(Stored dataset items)

########

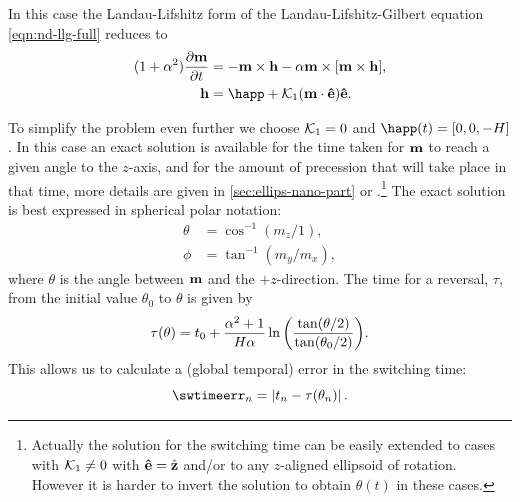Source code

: In this case the Landau-Lifshitz form of the Landau-Lifshitz-Gilbert equation \cref{eqn:nd-llg-full} reduces to
\begin{equation}
  \begin{aligned}
    (1 + \dampc^2) \dmdt &= - \mv \times \hv - \dampc \mv \times \bigs{\mv \times \hv}, \\
    \hv &= \happ + \kone (\mv \cdot \ev) \ev.
    \label{eqn:nd-ode-llg}
  \end{aligned}
\end{equation}

To simplify the problem even further we choose $\mathcal{K}_1 = 0$ and $\happ(t) = [0, 0, -H]$.
In this case an exact solution is available for the time taken for $\boldsymbol{\mathrm{m}}$ to reach a given angle to the $z$-axis, and for the amount of precession that will take place in that time, more details are given in \cref{sec:ellips-nano-part} or \cite{Mallinson2000}.\footnote{Actually the solution for the switching time can be easily extended to cases with $\mathcal{K}_1 \neq 0$ with $\boldsymbol{\mathrm{\hat{e}}} = {\hat{\mathbf{z}}}$ and/or to any $z$-aligned ellipsoid of rotation.
However it is harder to invert the solution to obtain $\theta(t)$ in these cases.}
The exact solution is best expressed in spherical polar notation:
\begin{equation}
  \begin{aligned}
    \theta &= \cos^{-1}(m_z/1),\\
    \phi &= \tan^{-1}(m_y/m_x),
  \end{aligned}
\end{equation}
where $\theta$ is the angle between $\boldsymbol{\mathrm{m}}$ and the $+z$-direction.
The time for a reversal, $\tau$, from the initial value $\theta_0$ to $\theta$ is given by
\begin{equation}
  \tau(\theta) = t_0 + \frac{\alpha^2 +1}{H \alpha}
  \ln {\left(  \frac{\tan(\theta/2)}{\tan(\theta_0/2)}  \right)}.
  \label{eq:74}
\end{equation}
This allows us to calculate a (global temporal) error in the switching time:
\begin{equation}
  \swtimeerr_n = \abs{t_n - \tau(\theta_n)}.
  \label{eq:sw-time-error}
\end{equation}

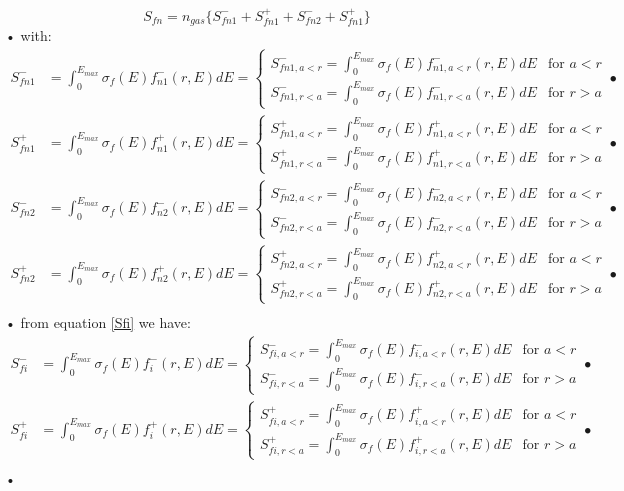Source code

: \documentclass[a3]{book}
\begin{document}
\begin{equation}
 S_{fn} = n_{gas} \big\{ S_{fn1}^- + S_{fn1}^+ + S_{fn2}^- + S_{fn1}^+\big\}
\end{equation}•
with:
\begin{align}
 S_{fn1}^- 	& = \int_0^{E_{max}} \sigma_f(E) f_{n1}^-(r,E) dE =
	\begin{cases}
		S_{fn1,a<r}^- 	 = \int_0^{E_{max}} \sigma_f(E) f_{n1,a<r}^-(r,E) dE & \text{for } a < r  \\
		S_{fn1,r<a}^- 	 = \int_0^{E_{max}} \sigma_f(E) f_{n1,r<a}^-(r,E) dE & \text{for } r > a
	\end{cases}• \\
 S_{fn1}^+ 	& = \int_0^{E_{max}} \sigma_f(E) f_{n1}^+(r,E) dE = 
	\begin{cases}
		S_{fn1,a<r}^+ 	 = \int_0^{E_{max}} \sigma_f(E) f_{n1,a<r}^+(r,E) dE & \text{for } a < r  \\
		S_{fn1,r<a}^+ 	 = \int_0^{E_{max}} \sigma_f(E) f_{n1,r<a}^+(r,E) dE & \text{for } r > a
	\end{cases}• \\
 S_{fn2}^- 	& = \int_0^{E_{max}} \sigma_f(E) f_{n2}^-(r,E) dE  = 
	\begin{cases}
		S_{fn2,a<r}^- 	 = \int_0^{E_{max}} \sigma_f(E) f_{n2,a<r}^-(r,E) dE & \text{for } a < r  \\
		S_{fn2,r<a}^- 	 = \int_0^{E_{max}} \sigma_f(E) f_{n2,r<a}^-(r,E) dE & \text{for } r > a
	\end{cases}• \\
 S_{fn2}^+ 	& = \int_0^{E_{max}} \sigma_f(E) f_{n2}^+(r,E) dE =
	\begin{cases}
		S_{fn2,a<r}^+    = \int_0^{E_{max}} \sigma_f(E) f_{n2,a<r}^+(r,E) dE & \text{for } a < r  \\
		S_{fn2,r<a}^+ 	 = \int_0^{E_{max}} \sigma_f(E) f_{n2,r<a}^+(r,E) dE & \text{for } r > a
	\end{cases}• \\
\end{align}•
from equation \ref{Sfi} we have:
\begin{align}
 S_{fi}^- 		& = \int_0^{E_{max}} \sigma_f(E) f_{i}^-(r,E) dE  =
	\begin{cases}
		S_{fi,a<r}^- = \int_0^{E_{max}} \sigma_f(E) f_{i,a<r}^-(r,E) dE & \text{for } a < r  \\
		S_{fi,r<a}^- = \int_0^{E_{max}} \sigma_f(E) f_{i,r<a}^-(r,E) dE & \text{for } r > a
	\end{cases}• \\
 S_{fi}^+ 	& = \int_0^{E_{max}} \sigma_f(E) f_{i}^+(r,E) dE =
	\begin{cases}
		S_{fi,a<r}^+ = \int_0^{E_{max}} \sigma_f(E) f_{i,a<r}^+(r,E) dE & \text{for } a < r  \\
		S_{fi,r<a}^+ = \int_0^{E_{max}} \sigma_f(E) f_{i,r<a}^+(r,E) dE & \text{for } r > a
	\end{cases}• \\
\end{align}•
\end{document}

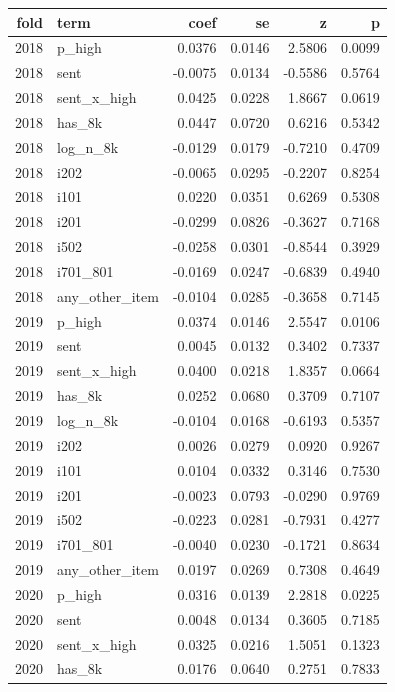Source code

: \begin{tabular}{rlrrrr}
\toprule
fold & term & coef & se & z & p \\
\midrule
2018 & p\_high & 0.0376 & 0.0146 & 2.5806 & 0.0099 \\
2018 & sent & -0.0075 & 0.0134 & -0.5586 & 0.5764 \\
2018 & sent\_x\_high & 0.0425 & 0.0228 & 1.8667 & 0.0619 \\
2018 & has\_8k & 0.0447 & 0.0720 & 0.6216 & 0.5342 \\
2018 & log\_n\_8k & -0.0129 & 0.0179 & -0.7210 & 0.4709 \\
2018 & i202 & -0.0065 & 0.0295 & -0.2207 & 0.8254 \\
2018 & i101 & 0.0220 & 0.0351 & 0.6269 & 0.5308 \\
2018 & i201 & -0.0299 & 0.0826 & -0.3627 & 0.7168 \\
2018 & i502 & -0.0258 & 0.0301 & -0.8544 & 0.3929 \\
2018 & i701\_801 & -0.0169 & 0.0247 & -0.6839 & 0.4940 \\
2018 & any\_other\_item & -0.0104 & 0.0285 & -0.3658 & 0.7145 \\
2019 & p\_high & 0.0374 & 0.0146 & 2.5547 & 0.0106 \\
2019 & sent & 0.0045 & 0.0132 & 0.3402 & 0.7337 \\
2019 & sent\_x\_high & 0.0400 & 0.0218 & 1.8357 & 0.0664 \\
2019 & has\_8k & 0.0252 & 0.0680 & 0.3709 & 0.7107 \\
2019 & log\_n\_8k & -0.0104 & 0.0168 & -0.6193 & 0.5357 \\
2019 & i202 & 0.0026 & 0.0279 & 0.0920 & 0.9267 \\
2019 & i101 & 0.0104 & 0.0332 & 0.3146 & 0.7530 \\
2019 & i201 & -0.0023 & 0.0793 & -0.0290 & 0.9769 \\
2019 & i502 & -0.0223 & 0.0281 & -0.7931 & 0.4277 \\
2019 & i701\_801 & -0.0040 & 0.0230 & -0.1721 & 0.8634 \\
2019 & any\_other\_item & 0.0197 & 0.0269 & 0.7308 & 0.4649 \\
2020 & p\_high & 0.0316 & 0.0139 & 2.2818 & 0.0225 \\
2020 & sent & 0.0048 & 0.0134 & 0.3605 & 0.7185 \\
2020 & sent\_x\_high & 0.0325 & 0.0216 & 1.5051 & 0.1323 \\
2020 & has\_8k & 0.0176 & 0.0640 & 0.2751 & 0.7833 \\

\end{tabular}

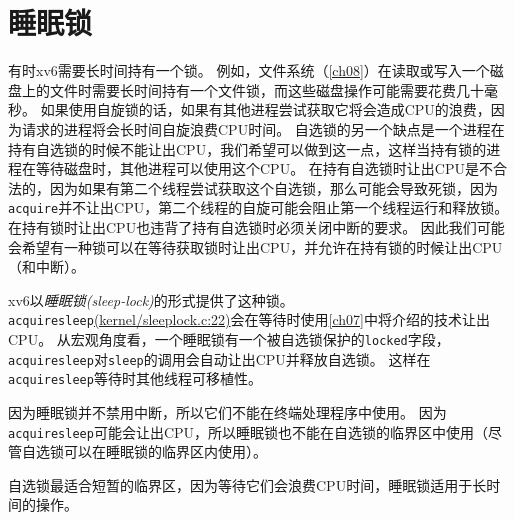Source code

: \section{睡眠锁}
有时xv6需要长时间持有一个锁。
例如，文件系统（\autoref{ch08}）在读取或写入一个磁盘上的文件时需要长时间持有一个文件锁，而这些磁盘操作可能需要花费几十毫秒。
如果使用自旋锁的话，如果有其他进程尝试获取它将会造成CPU的浪费，因为请求的进程将会长时间自旋浪费CPU时间。
自选锁的另一个缺点是一个进程在持有自选锁的时候不能让出CPU，我们希望可以做到这一点，这样当持有锁的进程在等待磁盘时，其他进程可以使用这个CPU。
在持有自选锁时让出CPU是不合法的，因为如果有第二个线程尝试获取这个自选锁，那么可能会导致死锁，因为\texttt{acquire}并不让出CPU，第二个线程的自旋可能会阻止第一个线程运行和释放锁。
在持有锁时让出CPU也违背了持有自选锁时必须关闭中断的要求。
因此我们可能会希望有一种锁可以在等待获取锁时让出CPU，并允许在持有锁的时候让出CPU（和中断）。

xv6以\emph{睡眠锁(sleep-lock)}的形式提供了这种锁。
\texttt{acquiresleep}\href{https://github.com/mit-pdos/xv6-riscv/blob/riscv//kernel/sleeplock.c#L22}{(kernel/sleeplock.c:22)}会在等待时使用\autoref{ch07}中将介绍的技术让出CPU。
从宏观角度看，一个睡眠锁有一个被自选锁保护的\texttt{locked}字段，\texttt{acquiresleep}对\texttt{sleep}的调用会自动让出CPU并释放自选锁。
这样在\texttt{acquiresleep}等待时其他线程可移植性。

因为睡眠锁并不禁用中断，所以它们不能在终端处理程序中使用。
因为\texttt{acquiresleep}可能会让出CPU，所以睡眠锁也不能在自选锁的临界区中使用（尽管自选锁可以在睡眠锁的临界区内使用）。

自选锁最适合短暂的临界区，因为等待它们会浪费CPU时间，睡眠锁适用于长时间的操作。


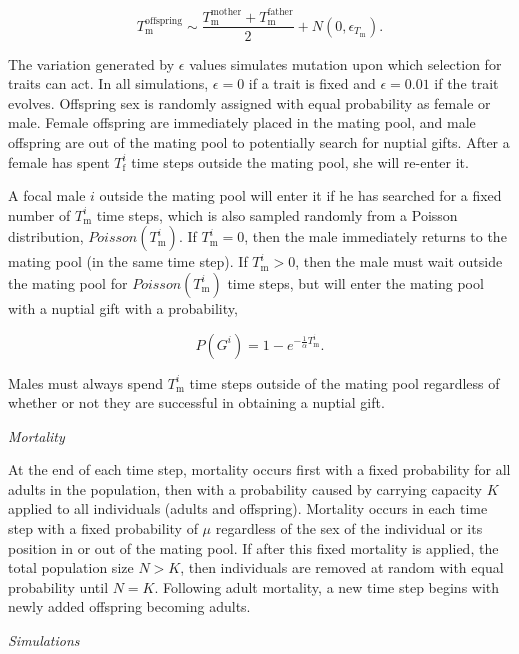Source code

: \documentclass[
]{article}
\begin{document}
\[T^{\mathrm{offspring}}_{\mathrm{m}} \sim \frac{T^{\mathrm{mother}}_{\mathrm{m}}  + T^{\mathrm{father}}_{\mathrm{m}}}{2} + N\left(0, \epsilon_{T_{\mathrm{m}}} \right).\]

The variation generated by \(\epsilon\) values simulates mutation upon
which selection for traits can act. In all simulations, \(\epsilon = 0\)
if a trait is fixed and \(\epsilon = 0.01\) if the trait evolves.
Offspring sex is randomly assigned with equal probability as female or
male. Female offspring are immediately placed in the mating pool, and
male offspring are out of the mating pool to potentially search for
nuptial gifts. After a female has spent \(T^{i}_{\mathrm{f}}\) time
steps outside the mating pool, she will re-enter it.

A focal male \(i\) outside the mating pool will enter it if he has
searched for a fixed number of \(T^{i}_{\mathrm{m}}\) time steps, which
is also sampled randomly from a Poisson distribution,
\(Poisson(T^{i}_{\mathrm{m}})\). If \(T^{i}_{\mathrm{m}} = 0\), then the
male immediately returns to the mating pool (in the same time step). If
\(T^{i}_{\mathrm{m}} > 0\), then the male must wait outside the mating
pool for \(Poisson(T^{i}_{\mathrm{m}})\) time steps, but will enter the
mating pool with a nuptial gift with a probability,

\[P(G^{i}) = 1 - e^{-\frac{1}{\alpha}T^{i}_{\mathrm{m}}}.\]

Males must always spend \(T^{i}_{\mathrm{m}}\) time steps outside of the
mating pool regardless of whether or not they are successful in
obtaining a nuptial gift.

\emph{Mortality}

At the end of each time step, mortality occurs first with a fixed
probability for all adults in the population, then with a probability
caused by carrying capacity \(K\) applied to all individuals (adults and
offspring). Mortality occurs in each time step with a fixed probability
of \(\mu\) regardless of the sex of the individual or its position in or
out of the mating pool. If after this fixed mortality is applied, the
total population size \(N > K\), then individuals are removed at random
with equal probability until \(N = K\). Following adult mortality, a new
time step begins with newly added offspring becoming adults.

\emph{Simulations}
\end{document}
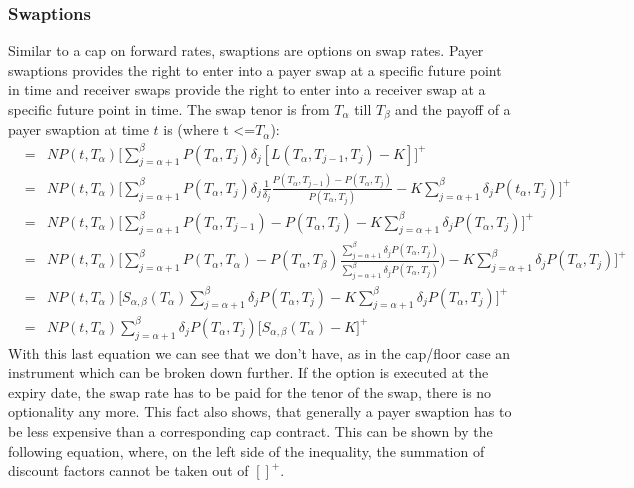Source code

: \documentclass[11pt]{article}
\numberwithin{equation}{subsection}
\begin{document}
\subsubsection{Swaptions}
Similar to a cap on forward rates, swaptions are options on swap rates. Payer swaptions provides the right to enter into a payer swap at a specific future point in time and receiver swaps provide the right to enter into a receiver swap at a specific future point in time.
The swap tenor is from \(T_{\alpha}\) till \(T_{\beta}\) and the payoff of a payer swaption at time \(t\) is (where t <=\(T_{\alpha}\)):
\begin{eqnarray*}
	&=& N P(t, T_{\alpha}) \bigg[ \sum_{j=\alpha+1}^{\beta} P(T_{\alpha}, T_{j}) \delta_{j} [L(T_{\alpha}, T_{j-1}, T_{j})-K] \bigg]^{+}\\
	&=& N P(t, T_{\alpha}) \bigg[ \sum_{j=\alpha+1}^{\beta} P(T_{\alpha}, T_{j}) \delta_{j} \frac{1}{\delta_{j}} \frac{P(T_{\alpha}, T_{j-1})-P(T_{\alpha}, T_j)}{P(T_{\alpha}, T_j)} -K\sum_{j=\alpha+1}^{\beta} \delta_{j} P(t_{\alpha}, T_j) \bigg]^{+} \\	
	&=& N P(t, T_{\alpha}) \bigg[\sum_{j=\alpha+1}^{\beta} P(T_{\alpha}, T_{j-1}) - P(T_{\alpha}, T_{j}) - K\sum_{j=\alpha+1}^{\beta} \delta_{j} P(T_{\alpha}, T_j)  \bigg]^{+} \\		
	&=& N P(t, T_{\alpha}) \bigg[ \sum_{j=\alpha+1}^{\beta} P(T_{\alpha}, T_{\alpha}) - P(T_{\alpha}, T_{\beta})\frac{\sum_{j=\alpha+1}^{\beta} \delta_{j} P(T_{\alpha}, T_{j})}{\sum_{j=\alpha+1}^{\beta} \delta_{j} P(T_{\alpha}, T_{j})} ) - K \sum_{j=\alpha+1}^{\beta} \delta_{j} P(T_{\alpha}, T_j) \bigg]^{+} \\	
	&=& N P(t, T_{\alpha}) \bigg[ S_{\alpha, \beta}(T_{\alpha}) \sum_{j=\alpha+1}^{\beta} \delta_{j} P(T_{\alpha}, T_{j}) -K\sum_{j=\alpha+1}^{\beta} \delta_{j} P(T_{\alpha}, T_{j}) \bigg]^{+} \\
	&=& N P(t, T_{\alpha}) \sum_{j=\alpha+1}^{\beta} \delta_{j} P(T_{\alpha}, T_j) \big[S_{\alpha, \beta}(T_{\alpha})-K\big]^{+}
\end{eqnarray*}
With this last equation we can see that we don't have, as in the cap/floor case an instrument which can be broken down further. If the option is executed at the expiry date, the swap rate has to be paid for the tenor of the swap, there is no optionality any more. This fact also shows, that generally a payer swaption has to be less expensive than a corresponding cap contract. This can be shown by the following equation, where, on the left side of the inequality, the summation of discount factors cannot be taken out of \([]^{+}\).
\end{document}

########

> **GOAL OF THE EXERCISE**
Your answer is the line containing "The swap tenor" plus every line after it through the end of the entries, given again exactly and alone.

> **ANSWER SPACE**
The swap tenor is from \(T_{\alpha}\) till \(T_{\beta}\) and the payoff of a payer swaption at time \(t\) is (where t <=\(T_{\alpha}\)):
\begin{eqnarray*}
	&=& N P(t, T_{\alpha}) \bigg[ \sum_{j=\alpha+1}^{\beta} P(T_{\alpha}, T_{j}) \delta_{j} [L(T_{\alpha}, T_{j-1}, T_{j})-K] \bigg]^{+}\\
	&=& N P(t, T_{\alpha}) \bigg[ \sum_{j=\alpha+1}^{\beta} P(T_{\alpha}, T_{j}) \delta_{j} \frac{1}{\delta_{j}} \frac{P(T_{\alpha}, T_{j-1})-P(T_{\alpha}, T_j)}{P(T_{\alpha}, T_j)} -K\sum_{j=\alpha+1}^{\beta} \delta_{j} P(t_{\alpha}, T_j) \bigg]^{+} \\	
	&=& N P(t, T_{\alpha}) \bigg[\sum_{j=\alpha+1}^{\beta} P(T_{\alpha}, T_{j-1}) - P(T_{\alpha}, T_{j}) - K\sum_{j=\alpha+1}^{\beta} \delta_{j} P(T_{\alpha}, T_j)  \bigg]^{+} \\		
	&=& N P(t, T_{\alpha}) \bigg[ \sum_{j=\alpha+1}^{\beta} P(T_{\alpha}, T_{\alpha}) - P(T_{\alpha}, T_{\beta})\frac{\sum_{j=\alpha+1}^{\beta} \delta_{j} P(T_{\alpha}, T_{j})}{\sum_{j=\alpha+1}^{\beta} \delta_{j} P(T_{\alpha}, T_{j})} ) - K \sum_{j=\alpha+1}^{\beta} \delta_{j} P(T_{\alpha}, T_j) \bigg]^{+} \\	
	&=& N P(t, T_{\alpha}) \bigg[ S_{\alpha, \beta}(T_{\alpha}) \sum_{j=\alpha+1}^{\beta} \delta_{j} P(T_{\alpha}, T_{j}) -K\sum_{j=\alpha+1}^{\beta} \delta_{j} P(T_{\alpha}, T_{j}) \bigg]^{+} \\
	&=& N P(t, T_{\alpha}) \sum_{j=\alpha+1}^{\beta} \delta_{j} P(T_{\alpha}, T_j) \big[S_{\alpha, \beta}(T_{\alpha})-K\big]^{+}
\end{eqnarray*}
With this last equation we can see that we don't have, as in the cap/floor case an instrument which can be broken down further. If the option is executed at the expiry date, the swap rate has to be paid for the tenor of the swap, there is no optionality any more. This fact also shows, that generally a payer swaption has to be less expensive than a corresponding cap contract. This can be shown by the following equation, where, on the left side of the inequality, the summation of discount factors cannot be taken out of \([]^{+}\).
\end{document}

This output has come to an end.